§ **Exercise prompt**:
Could the records be returned exactly, with the pictures left out?

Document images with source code

———

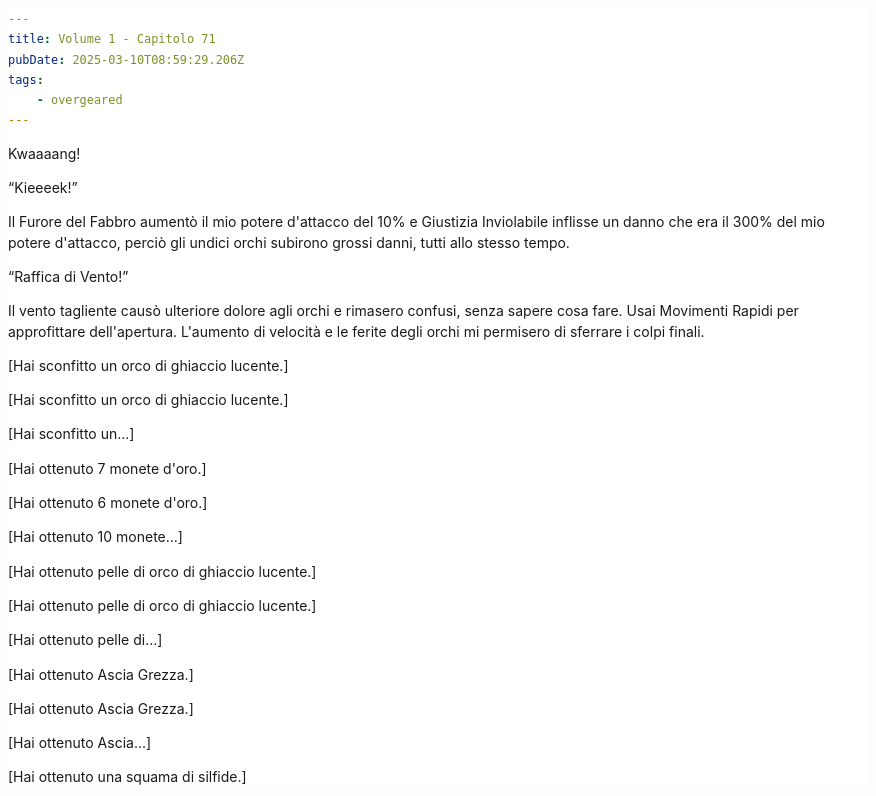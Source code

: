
 ```yaml
---
title: Volume 1 - Capitolo 71
pubDate: 2025-03-10T08:59:29.206Z
tags:
    - overgeared
---
```



Kwaaaang!


“Kieeeek!”


Il Furore del Fabbro aumentò il mio potere d'attacco del 10% e Giustizia Inviolabile inflisse un danno che era il 300% del mio potere d'attacco, perciò gli undici orchi subirono grossi danni, tutti allo stesso tempo.


“Raffica di Vento!”


Il vento tagliente causò ulteriore dolore agli orchi e rimasero confusi, senza sapere cosa fare. Usai Movimenti Rapidi per approfittare dell'apertura. L'aumento di velocità e le ferite degli orchi mi permisero di sferrare i colpi finali.


[Hai sconfitto un orco di ghiaccio lucente.]


[Hai sconfitto un orco di ghiaccio lucente.]


[Hai sconfitto un...]


[Hai ottenuto 7 monete d'oro.]


[Hai ottenuto 6 monete d'oro.]


[Hai ottenuto 10 monete...]


[Hai ottenuto pelle di orco di ghiaccio lucente.]


[Hai ottenuto pelle di orco di ghiaccio lucente.]


[Hai ottenuto pelle di…]


[Hai ottenuto Ascia Grezza.]


[Hai ottenuto Ascia Grezza.]


[Hai ottenuto Ascia...]


[Hai ottenuto una squama di silfide.]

———

§ **Result of the task**:
Source code

:
 ```yaml
---
title: Volume 1 - Capitolo 71
pubDate: 2025-03-10T08:59:29.206Z
tags:
    - overgeared
---
```



Kwaaaang!


“Kieeeek!”


Il Furore del Fabbro aumentò il mio potere d'attacco del 10% e Giustizia Inviolabile inflisse un danno che era il 300% del mio potere d'attacco, perciò gli undici orchi subirono grossi danni, tutti allo stesso tempo.


“Raffica di Vento!”


Il vento tagliente causò ulteriore dolore agli orchi e rimasero confusi, senza sapere cosa fare. Usai Movimenti Rapidi per approfittare dell'apertura. L'aumento di velocità e le ferite degli orchi mi permisero di sferrare i colpi finali.


[Hai sconfitto un orco di ghiaccio lucente.]


[Hai sconfitto un orco di ghiaccio lucente.]


[Hai sconfitto un...]


[Hai ottenuto 7 monete d'oro.]


[Hai ottenuto 6 monete d'oro.]


[Hai ottenuto 10 monete...]


[Hai ottenuto pelle di orco di ghiaccio lucente.]


[Hai ottenuto pelle di orco di ghiaccio lucente.]


[Hai ottenuto pelle di…]


[Hai ottenuto Ascia Grezza.]


[Hai ottenuto Ascia Grezza.]


[Hai ottenuto Ascia...]


[Hai ottenuto una squama di silfide.]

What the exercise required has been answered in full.